Richard Feldman (Jul 31 2024 at 01:56):like let's say my platform is nea
Richard Feldman (Jul 31 2024 at 01:57):I bring in something that uses malloc for all of its allocations
Richard Feldman (Jul 31 2024 at 01:57):how does that work?
Brendan Hansknecht (Jul 31 2024 at 01:57):It uses malloc and nea has less guarantees.
Richard Feldman (Jul 31 2024 at 01:57):haha I think it means nea doesn't work anymore :sweat_smile:
Brendan Hansknecht (Jul 31 2024 at 01:57):Why?
Brendan Hansknecht (Jul 31 2024 at 01:58):Just set nea not to use 100% of ram and malloc can live in the last x%
Brendan Hansknecht (Jul 31 2024 at 01:58):Or it means that nea doesn't support these extensions. Which is also fine
Richard Feldman (Jul 31 2024 at 01:59):yeah the whole point of nea is that each request gets a fixed amount of memory, and OOM can't affect the others etc.

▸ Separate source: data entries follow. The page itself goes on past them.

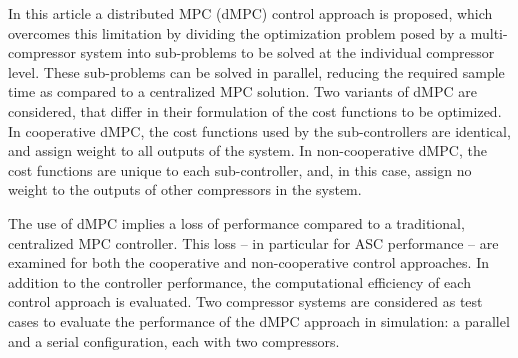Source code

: In this article a distributed MPC (dMPC) control approach is proposed, which overcomes this limitation by dividing the optimization problem posed by a multi-compressor system into sub-problems to be solved at the individual compressor level.
These sub-problems can be solved in parallel, reducing the required sample time as compared to a centralized MPC solution.
Two variants of dMPC are considered, that differ in their formulation of the cost functions to be optimized.
In cooperative dMPC, the cost functions used by the sub-controllers are identical, and assign weight to all outputs of the system.
In non-cooperative dMPC, the cost functions are unique to each sub-controller, and, in this case, assign no weight to the outputs of other compressors in the system.

The use of dMPC implies a loss of performance compared to a traditional, centralized MPC controller.
This loss -- in particular for ASC performance -- are examined for both the cooperative and non-cooperative control approaches.
In addition to the controller performance, the computational efficiency of each control approach is evaluated.
Two compressor systems are considered as test cases to evaluate the performance of the dMPC approach in simulation: a parallel and a serial configuration, each with two compressors.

Richard Feldman (Jul 31 2024 at 01:59):yeah it probably wouldn't be able to support that
Luke Boswell (Jul 31 2024 at 02:00):Doesn't WASM have the same problem though? Or would it be using an interpreter that mallocs from the platform just the same.
Brendan Hansknecht (Jul 31 2024 at 02:00):Yeah, I don't think this needs to work with every platform. As was mentioned before, any platform should be able to opt out.
Brendan Hansknecht (Jul 31 2024 at 02:01):Doesn't WASM have the same problem though?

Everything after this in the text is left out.